BRIEF: Only lines with the word "cover" belong in the answer; copy them from the records below.

[Document images with source code]
__________________________________________________

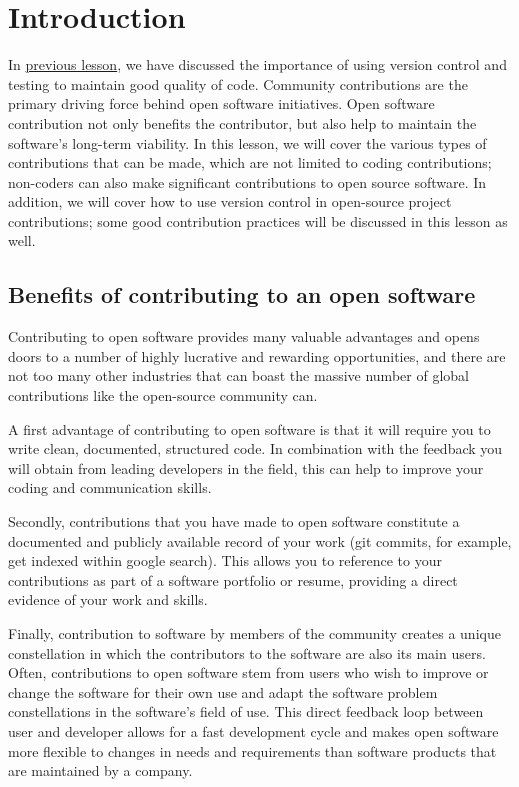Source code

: \documentclass[
  letterpaper,
  DIV=11,
  numbers=noendperiod]{scrreport}
\begin{document}
\hypertarget{introduction-9}{%
\section{Introduction}\label{introduction-9}}

In
\href{https://hackmd.io/@TOPS-OC3-code/rk2U4xz5q/\%2FcZYalfBRSCyBTeVtsbfNng}{previous
lesson}, we have discussed the importance of using version control and
testing to maintain good quality of code. Community contributions are
the primary driving force behind open software initiatives. Open
software contribution not only benefits the contributor, but also help
to maintain the software's long-term viability. In this lesson, we will
cover the various types of contributions that can be made, which are not
limited to coding contributions; non-coders can also make significant
contributions to open source software. In addition, we will cover how to
use version control in open-source project contributions; some good
contribution practices will be discussed in this lesson as well.

\hypertarget{benefits-of-contributing-to-an-open-software}{%
\subsection{Benefits of contributing to an open
software}\label{benefits-of-contributing-to-an-open-software}}

Contributing to open software provides many valuable advantages and
opens doors to a number of highly lucrative and rewarding opportunities,
and there are not too many other industries that can boast the massive
number of global contributions like the open-source community can.

A first advantage of contributing to open software is that it will
require you to write clean, documented, structured code. In combination
with the feedback you will obtain from leading developers in the field,
this can help to improve your coding and communication skills.

Secondly, contributions that you have made to open software constitute a
documented and publicly available record of your work (git commits, for
example, get indexed within google search). This allows you to reference
to your contributions as part of a software portfolio or resume,
providing a direct evidence of your work and skills.

Finally, contribution to software by members of the community creates a
unique constellation in which the contributors to the software are also
its main users. Often, contributions to open software stem from users
who wish to improve or change the software for their own use and adapt
the software problem constellations in the software's field of use. This
direct feedback loop between user and developer allows for a fast
development cycle and makes open software more flexible to changes in
needs and requirements than software products that are maintained by a
company.
\end{document}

__________________________________________________

ANSWER SECTION:
cover the various types of contributions that can be made, which are not
contributions to open source software. In addition, we will cover how to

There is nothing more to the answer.